I suppose, in showing Vienna to us, we showed more of Vienna to the baroness and her friends than they ever had seen before. We went into all the booths and shows; we were in St. Stephen's Church at sunset to see the light filter through those marvels of stained-glass windows. Instead of stately drives in the Prater, we took little excursions into the country and dined at blissful open-air restaurants, with views of the Danube and distant Vienna, which they never had seen before. They became quite enthusiastic over seeking out new diversions for us, and, through their court influence, I feel sure that few Americans could have got a more intimate knowledge of Vienna than we.

An amusing coincidence happened while we were there, concerning the gown Mrs. Jimmie was to be painted in. The baroness's brother, Count Georg Brunow, was an authority on dress, and, as he designed all the gowns for his cousin, who was also in the Emperor's suite, he begged permission to design Mrs. Jimmie's. His English was a little queer, so this is what he said after an anxious scrutiny of Mrs. Jimmie's beauty:

"You must have a gown of white—soft white chiffon or mull over a white satin slip. It must be very full and fluffy around the foot, and be looped up on the skirt and around the decollete corsage with festoons of small pink considerations."

"Considerations?" said Mrs. Jimmie.

"Carnations, you mean," said Bee.

"Yes, thank you. My English is so rusty. I mean pink carnations."

Mrs. Jimmie thanked him, and we all discussed it approvingly. Still, she told me privately that she would not decide until she got back to Paris to her own man, who knew her taste and style.
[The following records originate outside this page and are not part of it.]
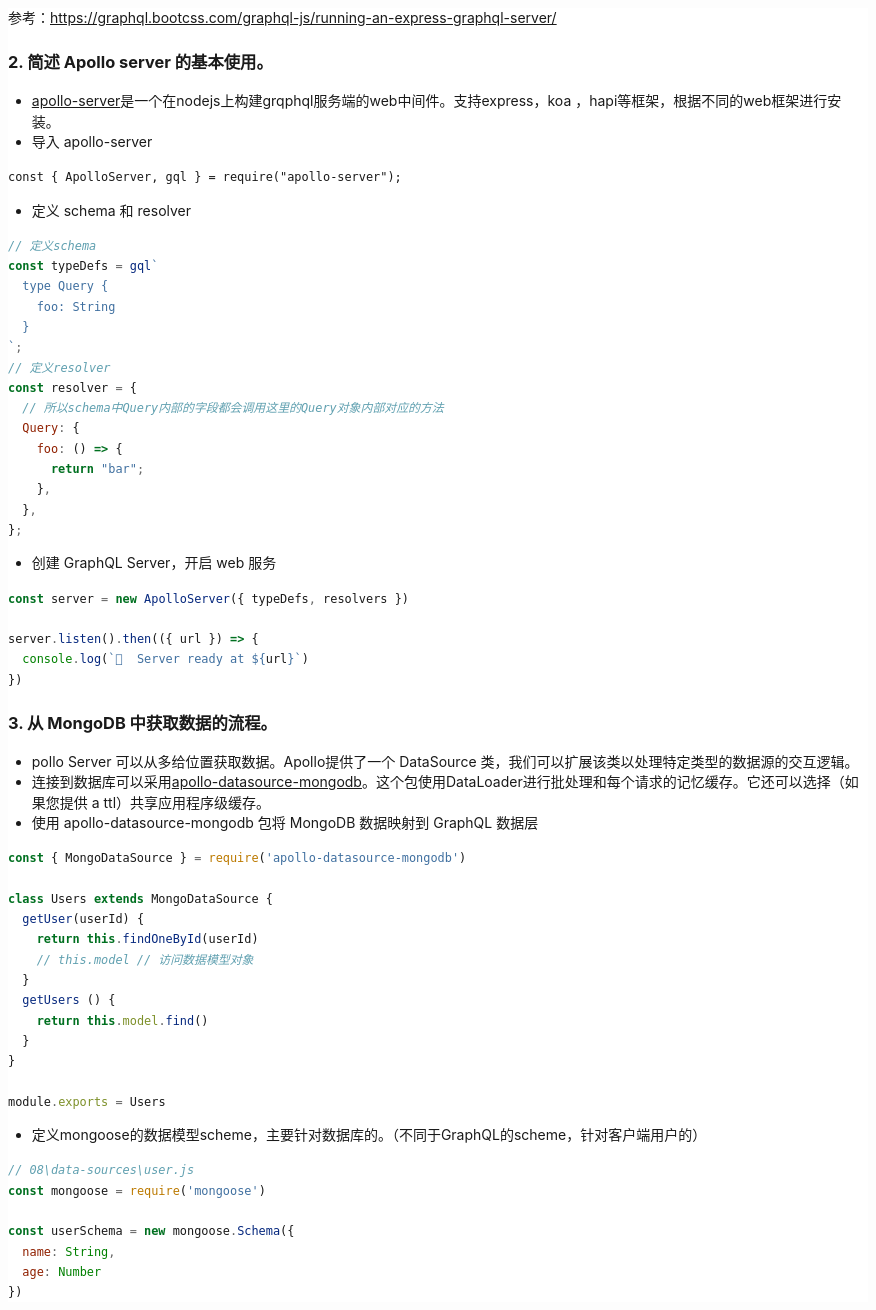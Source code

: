 参考：https://graphql.bootcss.com/graphql-js/running-an-express-graphql-server/

###  2. 简述 Apollo server 的基本使用。
- [apollo-server](https://www.apollographql.com/docs/apollo-server/getting-started)是一个在nodejs上构建grqphql服务端的web中间件。支持express，koa ，hapi等框架，根据不同的web框架进行安装。
- 导入 apollo-server
```
const { ApolloServer, gql } = require("apollo-server");
```
- 定义 schema 和 resolver
```js
// 定义schema
const typeDefs = gql`
  type Query {
    foo: String
  }
`;
// 定义resolver
const resolver = {
  // 所以schema中Query内部的字段都会调用这里的Query对象内部对应的方法
  Query: {
    foo: () => {
      return "bar";
    },
  },
};
```
- 创建 GraphQL Server，开启 web 服务
```js
const server = new ApolloServer({ typeDefs, resolvers })

server.listen().then(({ url }) => {
  console.log(`🚀  Server ready at ${url}`)
})
```

###  3. 从 MongoDB 中获取数据的流程。
- pollo Server 可以从多给位置获取数据。Apollo提供了一个 DataSource 类，我们可以扩展该类以处理特定类型的数据源的交互逻辑。
- 连接到数据库可以采用[apollo-datasource-mongodb](https://github.com/GraphQLGuide/apollo-datasource-mongodb/)。这个包使用DataLoader进行批处理和每个请求的记忆缓存。它还可以选择（如果您提供 a ttl）共享应用程序级缓存。
- 使用 apollo-datasource-mongodb 包将 MongoDB 数据映射到 GraphQL 数据层
```js
const { MongoDataSource } = require('apollo-datasource-mongodb')

class Users extends MongoDataSource {
  getUser(userId) {
    return this.findOneById(userId)
    // this.model // 访问数据模型对象
  }
  getUsers () {
    return this.model.find()
  }
}

module.exports = Users
```
- 定义mongoose的数据模型scheme，主要针对数据库的。（不同于GraphQL的scheme，针对客户端用户的）
```js 
// 08\data-sources\user.js
const mongoose = require('mongoose')

const userSchema = new mongoose.Schema({
  name: String,
  age: Number
})
```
"You know, for a portrait," said Count Georg, "you do not want anything pronounced. It must be quite simple, so that in fifty years it will still be beautiful."

When we got back to Paris, we presented ourselves before Mrs. Jimmie's dressmaker, who has dressed her ever since she was sixteen. She told him to design a gown for a full-length portrait. He looked at her carefully and said, slowly:

"I would suggest a gown of soft white over a white satin slip. It should be cut low in the corsage, and have no sleeves. A touch of colour in the shape of loops of small pink roses at the foot, heading a triple flounce of white, and on the shoulders and around the top of the bodice. You know for a portrait, madame, you want no epoch-making effect. It should be quite simple, so that in the years to come it may still please the eye as a work of art and not a creation of the dressmaker's skill."

Bee and I nearly had to be removed in an ambulance, and even Mrs. Jimmie looked startled.

"Order it," I whispered. "Plainly, Providence has a hand in this design. It might be dangerous to flout such a sign from heaven."

All of which goes to prove that the eye of the artist is true the world over. Or, at least, that is the deduction I drew. Bee is more skeptical.

The Countess von Schimpfurmann lived in a marvellous old house, to which we were invited again and again, her dear old politeness causing her to give three handsome entertainments for us, so that each could be a guest of honour at least once, and be distinguished by a seat on the sofa. The Emperor being at Ischl, we were permitted all sorts of intimate privileges with the Imperial Residenz, the court stables and private views not ordinarily shown to travellers, which were more interesting from being personally conducted than by the marvels we saw, for several years of continuous travel rather blunt one's ecstasy and effectively wear out one's adjectives.

Again, as in Munich, we were never tired of the picture-galleries, the whole school of German and Austrian art being quite to our taste, while if there exists anywhere else a more wonderful collection of original drawings of such masters as Raphael, Durer, Rubens, and Rembrandt which comprise the Albertina in the palace of the Archduke Albert, I do not know of it.

The old countess had numerous anecdotes to tell of the beautiful Empress, all of which confirmed and strengthened my belief that she was most of all a glorious woman gloriously misunderstood by her nearest and dearest. What other prince or princess of Europe in all history turned to so noble a pursuit as culture, learning, and travel to cure a broken heart and a wrecked existence in the majestic manner of this silent, haughty, noble soul? The excesses, dissipation, and intrigue which served to divert other bruised royal hearts were as far beneath this imperial nature as if they did not exist. Her life, in its crystal purity and its scorn of intrigue, is unique in royal history. Yet she, this blameless princess, this woman of imperial beauty, this noblest of all empresses, was marked to be stricken down by the red hand of anarchy, to whose crime, and poison, and danger we open our national ports with an unwisdom which is criminal stupidity, and of which we shall inevitably reap the benefit. America cannot warm the asp of anarchy in her bosom without expecting it to turn and sting her.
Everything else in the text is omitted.